It’s easy to turn to food when we feel down: it doesn’t judge us, it’s much cheaper than therapy and it’s always readily available. Over time, however, those rich and filling comfort food favorites can take a serious toll on your health. Here are some tips to help reduce and replace any comfort eating habits.
1

Rank Your Physical Hunger

When the pantry calls, check in with your body to confirm it’s your digestive system’s need for fuel that’s carrying you to the kitchen. Try ranking your hunger on a scale of 0-10 with “0” being “starving” and “10” being stuffed. Any craving that comes when you’re higher than a 5 on the hunger scale should be treated with comfort-eating suspicion.

2

Learn Your Emotional Triggers

Keep a “snack journal” to record when you eat, what you eat, how you felt just before eating and any events that led to you snacking outside of your routine mealtimes. Over time, you’ll likely start to notice patterns in the latter two categories that triggered your trip to the fridge.
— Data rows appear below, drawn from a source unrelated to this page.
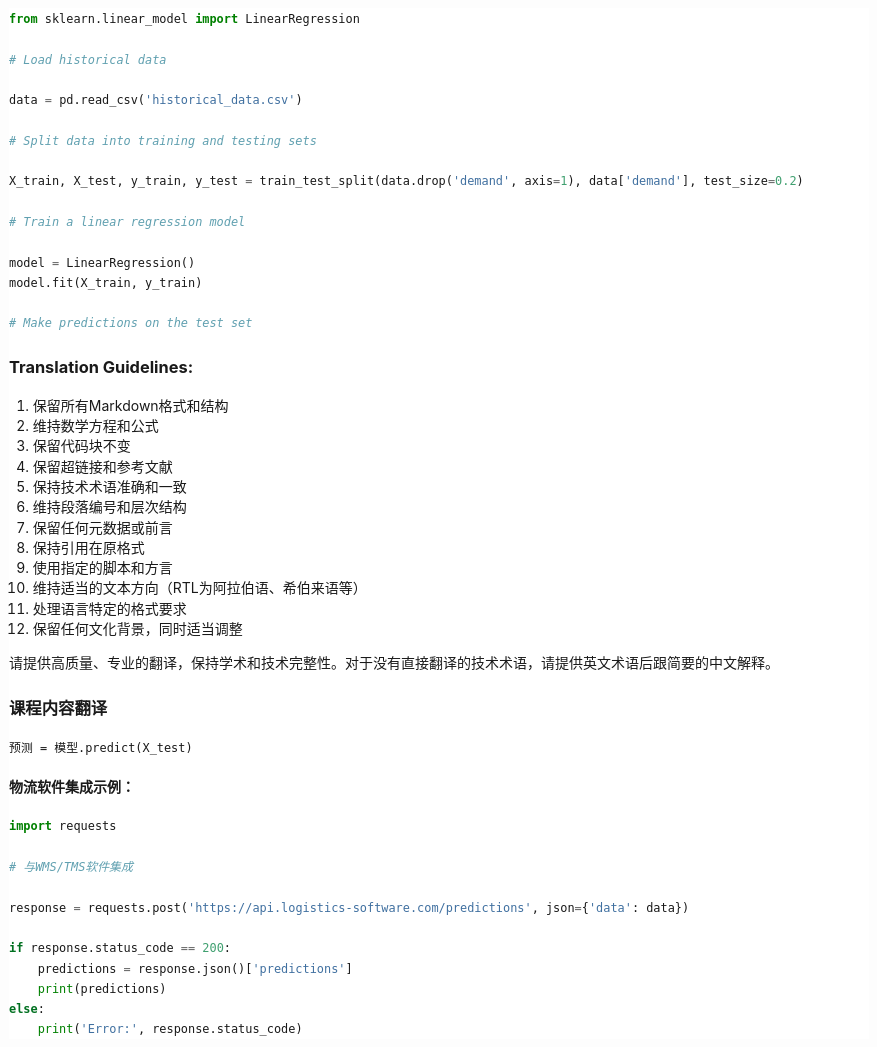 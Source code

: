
```python
from sklearn.linear_model import LinearRegression

# Load historical data

data = pd.read_csv('historical_data.csv')

# Split data into training and testing sets

X_train, X_test, y_train, y_test = train_test_split(data.drop('demand', axis=1), data['demand'], test_size=0.2)

# Train a linear regression model

model = LinearRegression()
model.fit(X_train, y_train)

# Make predictions on the test set

```

### Translation Guidelines:
1. 保留所有Markdown格式和结构
2. 维持数学方程和公式
3. 保留代码块不变
4. 保留超链接和参考文献
5. 保持技术术语准确和一致
6. 维持段落编号和层次结构
7. 保留任何元数据或前言
8. 保持引用在原格式
9. 使用指定的脚本和方言
10. 维持适当的文本方向（RTL为阿拉伯语、希伯来语等）
11. 处理语言特定的格式要求
12. 保留任何文化背景，同时适当调整

请提供高质量、专业的翻译，保持学术和技术完整性。对于没有直接翻译的技术术语，请提供英文术语后跟简要的中文解释。
### 课程内容翻译

```markdown
预测 = 模型.predict(X_test)
```

#### 物流软件集成示例：
```python
import requests

# 与WMS/TMS软件集成

response = requests.post('https://api.logistics-software.com/predictions', json={'data': data})

if response.status_code == 200:
    predictions = response.json()['predictions']
    print(predictions)
else:
    print('Error:', response.status_code)
```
Armed with that understanding, you can take measures to avoid those emotional triggers.

3

Find Healthier Ways to Self-Care

Comfort eating stems from a desire to escape what’s getting you down, so look into healthier forms of taking your mind off how you feel. Exercise is a great way to flood your body with positive endorphins and a solid replacement for comfort eating. Other stimulating activities like reading a good book or learning something new can also help fill the void–instead of filling your tummy.